(Problem statement): Find the line containing "Faire git clone de notre repository" in the records below. Copy exactly that line and each one after it, ending at the line containing "npm run serve", and nothing more.

(Records from a data source):
════════════════

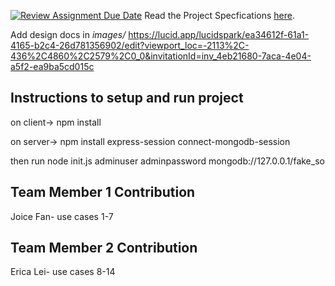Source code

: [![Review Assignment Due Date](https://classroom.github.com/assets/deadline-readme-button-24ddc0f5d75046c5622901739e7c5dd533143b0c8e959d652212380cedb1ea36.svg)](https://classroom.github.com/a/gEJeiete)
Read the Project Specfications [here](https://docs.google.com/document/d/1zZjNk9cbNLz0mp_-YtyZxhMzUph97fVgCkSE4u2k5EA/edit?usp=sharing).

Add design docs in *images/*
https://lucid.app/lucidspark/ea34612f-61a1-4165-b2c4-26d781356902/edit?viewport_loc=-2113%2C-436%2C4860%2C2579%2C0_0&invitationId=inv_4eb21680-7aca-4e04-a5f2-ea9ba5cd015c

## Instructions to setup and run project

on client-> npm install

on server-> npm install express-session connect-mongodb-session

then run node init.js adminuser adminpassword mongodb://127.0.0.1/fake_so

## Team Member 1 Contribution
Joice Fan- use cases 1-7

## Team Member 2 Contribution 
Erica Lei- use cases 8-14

════════════════

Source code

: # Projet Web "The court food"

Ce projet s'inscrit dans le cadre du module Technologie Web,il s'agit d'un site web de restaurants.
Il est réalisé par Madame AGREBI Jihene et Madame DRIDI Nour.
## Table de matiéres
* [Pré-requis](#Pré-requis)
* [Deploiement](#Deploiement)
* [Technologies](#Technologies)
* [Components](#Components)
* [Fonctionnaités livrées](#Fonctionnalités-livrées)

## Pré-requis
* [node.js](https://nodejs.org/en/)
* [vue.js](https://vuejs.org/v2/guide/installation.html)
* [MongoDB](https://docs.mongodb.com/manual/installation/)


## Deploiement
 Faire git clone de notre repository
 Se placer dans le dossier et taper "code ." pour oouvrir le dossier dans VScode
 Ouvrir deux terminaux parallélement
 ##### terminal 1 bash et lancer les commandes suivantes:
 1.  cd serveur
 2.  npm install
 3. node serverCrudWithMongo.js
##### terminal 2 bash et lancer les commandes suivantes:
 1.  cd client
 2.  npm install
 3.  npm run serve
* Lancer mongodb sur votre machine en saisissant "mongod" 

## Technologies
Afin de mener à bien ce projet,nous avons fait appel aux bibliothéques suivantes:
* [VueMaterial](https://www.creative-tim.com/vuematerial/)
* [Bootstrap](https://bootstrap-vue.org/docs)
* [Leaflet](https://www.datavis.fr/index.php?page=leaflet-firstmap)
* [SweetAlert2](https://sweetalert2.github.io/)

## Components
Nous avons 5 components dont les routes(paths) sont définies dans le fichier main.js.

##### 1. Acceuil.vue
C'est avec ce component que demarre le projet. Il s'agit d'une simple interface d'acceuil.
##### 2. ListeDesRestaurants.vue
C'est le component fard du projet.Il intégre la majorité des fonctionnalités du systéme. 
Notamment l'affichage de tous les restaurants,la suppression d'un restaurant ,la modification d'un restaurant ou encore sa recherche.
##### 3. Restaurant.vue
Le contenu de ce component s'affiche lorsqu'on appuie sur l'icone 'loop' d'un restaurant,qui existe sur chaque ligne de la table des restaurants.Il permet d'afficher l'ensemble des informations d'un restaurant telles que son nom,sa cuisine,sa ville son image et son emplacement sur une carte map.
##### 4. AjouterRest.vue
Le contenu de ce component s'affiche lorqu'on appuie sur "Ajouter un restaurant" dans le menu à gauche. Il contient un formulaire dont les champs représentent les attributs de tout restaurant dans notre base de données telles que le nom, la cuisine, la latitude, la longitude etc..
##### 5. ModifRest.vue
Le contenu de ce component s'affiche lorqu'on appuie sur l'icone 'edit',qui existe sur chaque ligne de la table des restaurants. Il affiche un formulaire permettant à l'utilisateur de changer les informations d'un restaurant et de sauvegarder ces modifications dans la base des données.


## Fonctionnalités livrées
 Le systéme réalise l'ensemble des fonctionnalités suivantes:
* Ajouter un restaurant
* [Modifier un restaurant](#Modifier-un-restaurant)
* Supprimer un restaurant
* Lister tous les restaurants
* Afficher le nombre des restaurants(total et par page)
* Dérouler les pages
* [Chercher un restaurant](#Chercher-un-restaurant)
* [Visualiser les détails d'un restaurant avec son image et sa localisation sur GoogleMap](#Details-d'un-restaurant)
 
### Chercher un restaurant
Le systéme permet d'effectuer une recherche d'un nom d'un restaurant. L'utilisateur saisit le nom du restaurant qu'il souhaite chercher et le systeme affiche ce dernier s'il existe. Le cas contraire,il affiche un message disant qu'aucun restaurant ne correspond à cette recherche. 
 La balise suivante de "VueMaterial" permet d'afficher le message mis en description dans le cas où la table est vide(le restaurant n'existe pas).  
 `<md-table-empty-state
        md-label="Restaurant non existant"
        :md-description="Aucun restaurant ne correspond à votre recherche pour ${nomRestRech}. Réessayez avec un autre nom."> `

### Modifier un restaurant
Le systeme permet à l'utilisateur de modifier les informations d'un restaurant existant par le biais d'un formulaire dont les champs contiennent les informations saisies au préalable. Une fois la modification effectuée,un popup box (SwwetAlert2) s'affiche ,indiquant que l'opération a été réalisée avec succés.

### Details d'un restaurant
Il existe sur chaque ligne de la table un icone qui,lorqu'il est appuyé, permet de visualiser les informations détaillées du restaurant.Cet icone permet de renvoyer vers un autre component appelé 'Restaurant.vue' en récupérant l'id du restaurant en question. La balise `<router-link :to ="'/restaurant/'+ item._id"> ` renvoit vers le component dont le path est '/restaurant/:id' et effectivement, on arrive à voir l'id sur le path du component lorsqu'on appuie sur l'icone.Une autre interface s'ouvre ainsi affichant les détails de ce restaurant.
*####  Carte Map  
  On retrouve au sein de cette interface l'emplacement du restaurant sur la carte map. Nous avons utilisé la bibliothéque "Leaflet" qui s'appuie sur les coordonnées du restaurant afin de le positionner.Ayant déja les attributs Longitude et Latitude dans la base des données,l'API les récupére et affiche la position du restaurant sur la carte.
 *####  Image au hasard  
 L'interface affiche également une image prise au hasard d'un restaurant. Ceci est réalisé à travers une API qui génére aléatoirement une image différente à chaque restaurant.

════════════════

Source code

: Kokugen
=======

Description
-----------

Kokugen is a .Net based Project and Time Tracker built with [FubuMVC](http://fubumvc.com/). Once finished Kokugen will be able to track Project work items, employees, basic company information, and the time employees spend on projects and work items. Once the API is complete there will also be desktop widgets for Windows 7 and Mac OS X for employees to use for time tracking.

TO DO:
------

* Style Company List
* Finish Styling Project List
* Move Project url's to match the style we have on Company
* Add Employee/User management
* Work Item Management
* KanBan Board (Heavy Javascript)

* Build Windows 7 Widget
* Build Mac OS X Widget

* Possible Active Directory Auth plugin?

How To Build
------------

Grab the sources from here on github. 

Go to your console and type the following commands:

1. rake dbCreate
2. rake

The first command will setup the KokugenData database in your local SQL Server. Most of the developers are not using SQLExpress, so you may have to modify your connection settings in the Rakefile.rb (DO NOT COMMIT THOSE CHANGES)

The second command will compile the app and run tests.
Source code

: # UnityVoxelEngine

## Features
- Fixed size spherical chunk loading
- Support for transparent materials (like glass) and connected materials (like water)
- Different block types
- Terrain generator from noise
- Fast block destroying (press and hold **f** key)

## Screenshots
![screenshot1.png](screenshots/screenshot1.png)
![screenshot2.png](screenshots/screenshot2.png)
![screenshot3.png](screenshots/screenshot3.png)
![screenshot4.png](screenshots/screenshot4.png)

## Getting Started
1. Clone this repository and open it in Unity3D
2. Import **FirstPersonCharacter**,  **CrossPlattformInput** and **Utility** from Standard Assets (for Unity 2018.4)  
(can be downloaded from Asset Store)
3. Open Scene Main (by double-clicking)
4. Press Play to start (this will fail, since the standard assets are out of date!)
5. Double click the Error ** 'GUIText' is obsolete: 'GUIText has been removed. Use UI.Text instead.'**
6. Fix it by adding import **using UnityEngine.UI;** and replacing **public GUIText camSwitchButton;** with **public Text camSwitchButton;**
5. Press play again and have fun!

════════════════

(Written solution):
 Faire git clone de notre repository
 Se placer dans le dossier et taper "code ." pour oouvrir le dossier dans VScode
 Ouvrir deux terminaux parallélement
 ##### terminal 1 bash et lancer les commandes suivantes:
 1.  cd serveur
 2.  npm install
 3. node serverCrudWithMongo.js
##### terminal 2 bash et lancer les commandes suivantes:
 1.  cd client
 2.  npm install
 3.  npm run serve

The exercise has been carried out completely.